How has the inability of plants to move around affected the way they reproduce?
Since plants cannot move to find mates or disperse their seeds, they rely on biotic vectors, such as bees, and abiotic vectors, such as wind, to accomplish these tasks for them. Plants have undergone selection to manipulate their dispersal vectors to their greatest advantage. For example, plants offer enough floral rewards to entice visits by bees and other pollinators, but not enough to satisfy them, so pollinators are forced to move among flowers and plants to gather enough nectar and pollen. This promotes the dispersal of their pollen and facilitates outbreeding. Many seeds are carried passively by the wind, or by attaching themselves to the fur of animals, but in other cases, plants offer food rewards in exchange for seed dispersal. For example, berries and other fleshy fruits offer a food reward to fruit-eating animals. The seeds in fleshy fruits can pass through the digestive tract without being damaged. As the animal moves around, seeds are dispersed some distance and deposited in new locations along with a bit of fertilizer. We may have fleshy-fruited plants to thank for our own origin, and for our “sweet tooth,” as the earliest primates were fruit eaters that first appeared during the Cretaceous.

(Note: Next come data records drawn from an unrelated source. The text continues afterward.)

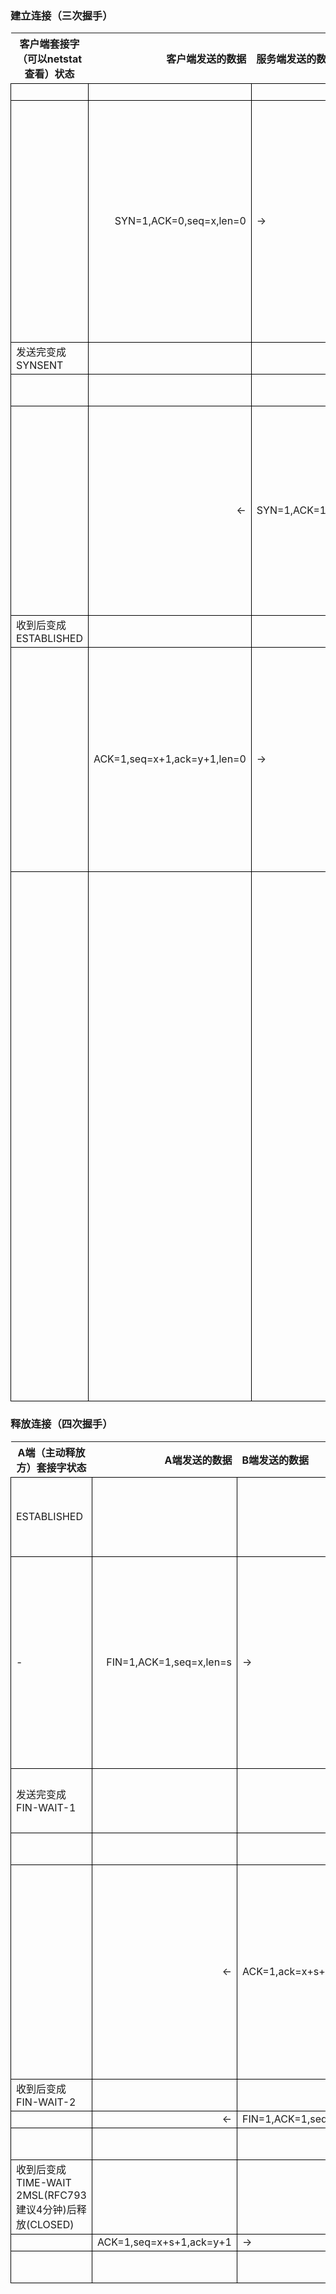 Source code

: ### 建立连接（三次握手）

|客户端套接字（可以netstat查看）状态|客户端发送的数据|服务端发送的数据|服务端（套接字）状态|ps|
|-|-:|:-|-|-|
| | | |LISTEN|
| |SYN=1,ACK=0,seq=x,len=0|->| |只有建立连接的时候才会看到SYN的置位，其他正常数据传输时不会|
|发送完变成SYNSENT|
| | | |收到后变成SYNRCVD|
| |<-|SYN=1,ACK=1,seq=y,ack=x+1,len=0| |这里之所以+1是因为SYN不携带数据也消耗一个序号?|
|收到后变成ESTABLISHED|
| |ACK=1,seq=x+1,ack=y+1,len=0|->| |这里之所以两处+1是因为SYN不携带数据也消耗一个序号?|
| | | |收到后变成ESTABLISHED|之所以需要客户端再告知一次确认，是考虑到网络可能存在数据传输滞留，万一服务端收到的是很久前的一次连接请求，并不应该立刻建立连接以免浪费资源|


### 释放连接（四次握手）

|A端（主动释放方）套接字状态|A端发送的数据|B端发送的数据|B端（套接字）状态|ps|
|-|-:|:-|-|-|
|ESTABLISHED| | |ESTABLISHED|之所以称为A/B端，而不是客户端/服务端，是因为任意一端都可以主动释放连接|
|-|FIN=1,ACK=1,seq=x,len=s|->| |seq表示我这次发送的字节序号是[seq,seq+len),ack表示我已经收到你发送的字节序号[.,ack),期望你下一次发送的字节序号从ack(含)开始<br>通常len是0，但是http服务端的应用层响应数据和FIN可能混在一个数据报里，此时len就不为0；|
|发送完变成FIN-WAIT-1| | | |而且A方从现在开始已经不会发送“应用层”的数据了（但还能收B过来的）|
| | | |收到后变成CLOSE-WAIT|
| |<-|ACK=1,ack=x+s+1| |B立马回复ack就跟正常收到数据时的回复是同样的；接下来B可能还会继续把一些“应用层”的数据发送完，可以持续一段时间；<br>普通数据传输时不需要+1，这里之所以+1是因为tcp规定即使FIN不携带数据也消耗一个序号|
|收到后变成FIN-WAIT-2|
| |<-|FIN=1,ACK=1,seq=y,ack=x+s+1|
| | | |发送完变成LAST-ACK|
|收到后变成TIME-WAIT<br>2MSL(RFC793建议4分钟)后释放(CLOSED)|
| |ACK=1,seq=x+s+1,ack=y+1|->|
| | | |收到后释放(CLOSED)|



<style type="text/css">
td{
    border: 1px solid #000;
}
</style>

Most plants produce both pollen and ovules, so the potential for inbreeding through self-fertilization, also known as selfing, is high. Many flowering plants avoid selfing by a mechanism that arose very much by accident during their origin. The ancestors of flowering plants were fern-like plants that had their ovules exposed on the surface of their leaves so they were susceptible to herbivory by beetles, which became common around the time of the origin of flowering plants in the Triassic. Selection favored the fusion of ovule-bearing leaves to enclose them in an ovary, which protected them from herbivores. One consequence of this new flower structure was the displacement of the location of pollen deposition—the stigma—away from the ovules. Consequently, pollen must grow some distance to fertilize the ovules. This enabled plants to evolve mechanisms to prevent self-fertilization and inbreeding, thereby improving seedling fitness.
This is just a sample of the many ways that plants differ from us. Their sedentary lifestyle, immortal growth, and their ability to change and evolve as they grow may make them seem more alien than any other organism we know. These unique characteristics of plants originated from their autotrophic mode of living and are the outcome of hundreds of millions of years of evolution. Starting with the earliest terrestrial algae, plants have diverged on their own evolutionary trajectories to occupy nearly every habitable environment and produce the amazing diversity of plant life that we enjoy today.